2,7 milioni di Emmanuel in fuga da Boko Haram

2,7 milioni di Emmanuel in fuga da Boko Haram

L’Italia è sconvolta per l’omicidio di Emmanuel Chidi Namdi a Fermo, frutto del clima sempre più preoccupante di intolleranza nei confronti dei richiedenti asilo africani. Ma nello sdegno per questo episodio si rischia di dimenticare che il primo protagonista di questa storia è l’indifferenza di fronte alle violenze di Boko Haram

 

Il fatto del giorno oggi in Italia non può che essere l’uccisione violenta a Fermo di Emmanuel Chidi Namdi, richiedente asilo nigeriano, ucciso a botte da un italiano per aver reagito a un insulto rivolto alla moglie, anche lei fuggita come lui da una zona della Nigeria dove imperversano gli islamisti di Boko Haram. Un evento drammatico che sta diventando anche un esame di coscienza collettivo per il nostro Paese. Con le parole e il canto disperato di Chimiary, la giovane vedova rimasta sola, che pesano come un macigno.

C’è però un aspetto di cui secondo noi anche in queste ore si parla troppo poco. E cioè da che cosa fuggivano Emmanuel e Chimiary. Parliamo di Boko Haram, ma che cosa ne sappiamo davvero delle proporzioni della catastrofe che questo movimento islamista sta provocando in Nigeria e nei Paesi vicini? Il razzismo si annida anche nel guardare questa vicenda da lontano, nel considerarla – di fatto – una sorta di «persecuzione più piccola» rispetto ad altre a noi più vicine. I numeri, invece, nella loro freddezza dicono che le cose non stanno affatto così. E oggi vale proprio la pena di ricapitolarli.

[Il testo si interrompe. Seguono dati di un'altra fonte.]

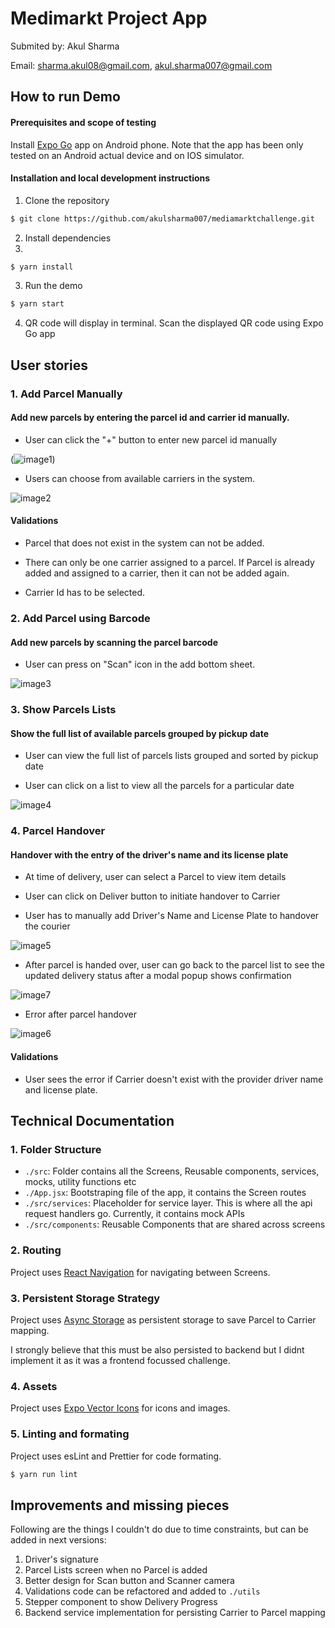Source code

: # Medimarkt Project App

Submited by: Akul Sharma

Email: sharma.akul08@gmail.com, akul.sharma007@gmail.com

## How to run Demo

#### Prerequisites and scope of testing
Install [Expo Go](https://expo.dev/client) app on Android phone. Note that the app has been only tested on an Android actual device and on IOS simulator.

#### Installation and local development instructions

1. Clone the repository
```bash
$ git clone https://github.com/akulsharma007/mediamarktchallenge.git
```
2. Install dependencies
3.
```bash
$ yarn install
```
3. Run the demo
```bash
$ yarn start
```
4. QR code will display in terminal. Scan the displayed QR code using Expo Go app

## User stories

### 1. Add Parcel Manually

#### Add new parcels by entering the parcel id and carrier id manually.

- User can click the "+" button to enter new parcel id manually

(![image1](https://user-images.githubusercontent.com/15700460/228176345-d98d1dea-6c68-4510-bb1b-5058867fd902.jpeg))

- Users can choose from available carriers in the system.

![image2](https://user-images.githubusercontent.com/15700460/228176793-c5248747-7fd4-48ec-926a-085c6d1e4c1b.jpeg)

#### Validations

- Parcel that does not exist in the system can not be added.

- There can only be one carrier assigned to a parcel. If Parcel is already added and assigned to a carrier, then it can not be added again.

- Carrier Id has to be selected.


### 2. Add Parcel using Barcode

#### Add new parcels by scanning the parcel barcode

- User can press on "Scan" icon in the add bottom sheet.

![image3](https://user-images.githubusercontent.com/15700460/228177265-1172cdcd-e3fc-48ee-bb6a-a9ac76e550d5.jpeg)


### 3. Show Parcels Lists

#### Show the full list of available parcels grouped by pickup date

- User can view the full list of parcels lists grouped and sorted by pickup date

- User can click on a list to view all the parcels for a particular date

![image4](https://user-images.githubusercontent.com/15700460/228177702-50e91d36-dc99-4058-b091-942a0eaf15dc.jpeg)


### 4. Parcel Handover

#### Handover with the entry of the driver's name and its license plate

- At time of delivery, user can select a Parcel to view item details

- User can click on Deliver button to initiate handover to Carrier

- User has to manually add Driver's Name and License Plate to handover the courier

![image5](https://user-images.githubusercontent.com/15700460/228178017-33793627-cb5c-4038-9f53-3ee72c750932.jpeg)

- After parcel is handed over, user can go back to the parcel list to see the updated delivery status after a modal popup shows confirmation

![image7](https://user-images.githubusercontent.com/15700460/228180403-e8f1f1a6-b280-48ad-824b-251e6218ad38.jpeg)

- Error after parcel handover

![image6](https://user-images.githubusercontent.com/15700460/228180520-33797f8d-c0ce-4c36-baa4-6cc6ededcbe7.jpeg)

#### Validations

- User sees the error if Carrier doesn't exist with the provider driver name and license plate.

## Technical Documentation

### 1. Folder Structure

- `./src`: Folder contains all the Screens, Reusable components, services, mocks, utility functions etc
- `./App.jsx`: Bootstraping file of the app, it contains the Screen routes
- `./src/services`: Placeholder for service layer. This is where all the api request handlers go. Currently, it contains mock APIs
- `./src/components`: Reusable Components that are shared across screens

### 2. Routing

Project uses [React Navigation](https://reactnavigation.org/) for navigating between Screens.

### 3. Persistent Storage Strategy

Project uses [Async Storage](https://react-native-async-storage.github.io/async-storage/docs/usage/) as persistent storage to save Parcel to Carrier mapping.

I strongly believe that this must be also persisted to backend but I didnt implement it as it was a frontend focussed challenge.

### 4. Assets

Project uses [Expo Vector Icons](https://icons.expo.fyi/) for icons and images.

### 5. Linting and formating

Project uses esLint and Prettier for code formating.

```bash
$ yarn run lint
```

## Improvements and missing pieces

Following are the things I couldn't do due to time constraints, but can be added in next versions:

1. Driver's signature
2. Parcel Lists screen when no Parcel is added
3. Better design for Scan button and Scanner camera
4. Validations code can be refactored and added to `./utils`
5. Stepper component to show Delivery Progress
6. Backend service implementation for persisting Carrier to Parcel mapping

Il rapporto più recente dell’Unhcr sui profughi in fuga da Boko Haram risale al mese di maggio e parlava di 2.674.421 persone ufficialmente registrate come esuli nel bacino del Lago Ciad. Un numero che – ancora una volta – sfata il luogo comune secondo cui «vengono tutti qui». Tanto per dare un raffronto: i numeri ufficiali del ministero degli Interni parlano di un totale di 83.970 richieste d’asilo presentate nel 2015 in Italia; e di queste solo 18.174 (poco meno di una sua quattro) sono quelle avanzate da cittadini nigeriani.

Esattamente come per i profughi provenienti dalle guerre in Siria e in Iraq, anche tra le fila di quanti fuggono da Boko Haram solo una percentuale molto piccola approda in Europa. E vengono i brividi a pensare a quanti altri si perdono nella traversata nel deserto o nelle acque del Mediterraneo.

Per scendere poi nel dettaglio, sempre secondo i dati dell’Unhcr la maggior parte dei 2,7 milioni di persone costrette a lasciare le proprie case dall’avanzata di Boko Haram in realtà non ha nemmeno lasciato la Nigeria. Sono ben 2,1 milioni – cioè quasi tre su quattro – i cosiddetti sfollati interni, coloro che cioè si sono spostati in cerca di rifugio in un’altra zona del loro Paese. Quanti aglialtri 270,210 profughi si trovano nel Nord del Camerun (dove proprio per la loro assistenza si spende fratel Fabio Mussi, missionario del Pime e responsabile della Caritas della diocesi di Yagoua). Altri 7,337 profughi nigeriani registrati in Ciad. Ma la situazione in assoluto più drammatica oggi è probabilmente quella delle 241,256 persone che si trovano in Niger, già di per sé uno dei Paesi più poveri del mondo.

È soprattutto la regione desertica di Diffa quella dove l’emergenza ha assunto proporzioni catastrofiche. Al punto che vi sono circa 157 mila profughi accampati in 135 accampamenti di fortuna realizzati da loro stessi lungo la Strada nazionale 1, poco lontana dal confine con la Nigeria e comunque esposta alle scorribande di Boko Haram. Il tutto in condizioni atmosferiche in cui si arrivano a toccare anche i 48 gradi centigradi.

È da queste situazioni che erano scappati Emmanuel e Chimiary. Da un dramma di cui non parla più nessuno. Ricordarcelo è il primo passo per non fermarci all’emozione o alla polemica di giornata, ma provare a combattere il razzismo davvero.